The Fifth Assassin
- Author: Brad Meltzer
- Language: English
- Genre: Novel
- Publisher: Grand Central Publishing
- Publication date: January 15, 2013
- Publication place: United States
- Media type: Print (hardback & paperback)
- Pages: 448 pp
- ISBN: 9780446553971
- OCLC: 820835886

= The Fifth Assassin =

Part of a three-part book series by Brad Meltzer

The Fifth Assassin is a 2013 novel written by Brad Meltzer that follows the adventures of archivist Beecher White as he discovers a connection linking the four successful presidential assassins with a modern-day killer who is recreating their crimes. It is part two of the three-part book series, The Culper Ring series; that also includes The Inner Circle (book one, published 2011) and The President's Shadow (book 3, published 2015).

== Plot synopsis ==
More than two-dozen would-be assassins have targeted Presidents of the United States. Only four were successful: John Wilkes Booth, Charles J. Guiteau, Leon Czolgosz, and Lee Harvey Oswald. Archivist Beecher White—protagonist of the #1 New York Times bestseller The Inner Circle—uncovers a new assassin in Washington, D.C., mimicking the crimes of the other four assassins.

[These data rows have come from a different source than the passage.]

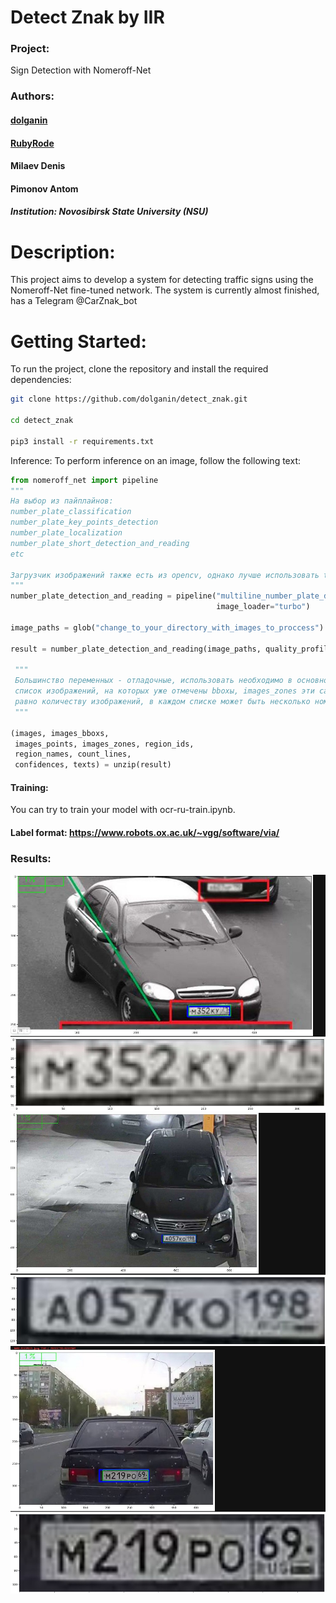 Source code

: # Detect Znak by IIR

### Project: 
Sign Detection with Nomeroff-Net

### Authors:

#### [dolganin](https://github.com/dolganin) 
#### [RubyRode](https://github.com/RubyRode)

#### Milaev Denis

#### Pimonov Antom

##### Institution: Novosibirsk State University (NSU)

# Description:

This project aims to develop a system for detecting traffic signs using the Nomeroff-Net fine-tuned network. The system is currently almost finished,
has a Telegram @CarZnak_bot

# Getting Started:

To run the project, clone the repository and install the required dependencies:
```bash
git clone https://github.com/dolganin/detect_znak.git

cd detect_znak

pip3 install -r requirements.txt
```

Inference:
To perform inference on an image, follow the following text:
``` Python
from nomeroff_net import pipeline
"""
На выбор из пайплайнов: 
number_plate_classification
number_plate_key_points_detection
number_plate_localization
number_plate_short_detection_and_reading
etc

Загрузчик изображений также есть из opencv, однако лучше использовать turbo для эффективности
"""
number_plate_detection_and_reading = pipeline("multiline_number_plate_detection_and_reading", 
                                              image_loader="turbo")

image_paths = glob("change_to_your_directory_with_images_to_proccess")
              
result = number_plate_detection_and_reading(image_paths, quality_profile=[3, 1, 0])

 """
 Большинство переменных - отладочные, использовать необходимо в основном images и texts: images представляет собой
 список изображений, на которых уже отмечены bboxы, images_zones эти самые вырезанные области bboxов. texts - список списков. Количество списков
 равно количеству изображений, в каждом списке может быть несколько номеров. 
 """

(images, images_bboxs, 
 images_points, images_zones, region_ids, 
 region_names, count_lines, 
 confidences, texts) = unzip(result)

```
#### Training:

You can try to train your model with ocr-ru-train.ipynb.

#### Label format: https://www.robots.ox.ac.uk/~vgg/software/via/

### Results:

![](public/6c4c7f7f-e3e5-414e-94af-b87686641164.jpg)
![](public/9d0ba7a1-990a-4205-9534-d9880c1f5e81.jpg)
![](public/ecfd1966-a680-46b9-b516-4916149ff2af.jpg)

History has always believed the four killers were lone wolves, but Beecher thinks there may be more than meets the eye. Beecher discovers that all four assassins were working together over the course of a hundred years. But questions still remain to be answered: Why were they working together? Who do they work for? And what are their plans for the current President? Beecher and the team from The Inner Circle return to uncover the answers and face down the fifth assassin.

==Reception==
According to WorldCat, the book is in 1887 libraries.